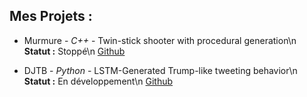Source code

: ## Mes Projets :

* Murmure - _C++_ - Twin-stick shooter with procedural generation\n
__Statut :__ Stoppé\n
[Github](https://github.com/lilelvis98/Murmure)

* DJTB - _Python_ - LSTM-Generated Trump-like tweeting behavior\n
__Statut :__ En développement\n
[Github](https://github.com/QTGTech/DJTB-Generator)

══════

= The task =
The required output is the listing above reproduced exactly, pictures removed.

= Exercise solution =
Source code

: ## Mes Projets :

* Murmure - _C++_ - Twin-stick shooter with procedural generation\n
__Statut :__ Stoppé\n
[Github](https://github.com/lilelvis98/Murmure)

* DJTB - _Python_ - LSTM-Generated Trump-like tweeting behavior\n
__Statut :__ En développement\n
[Github](https://github.com/QTGTech/DJTB-Generator)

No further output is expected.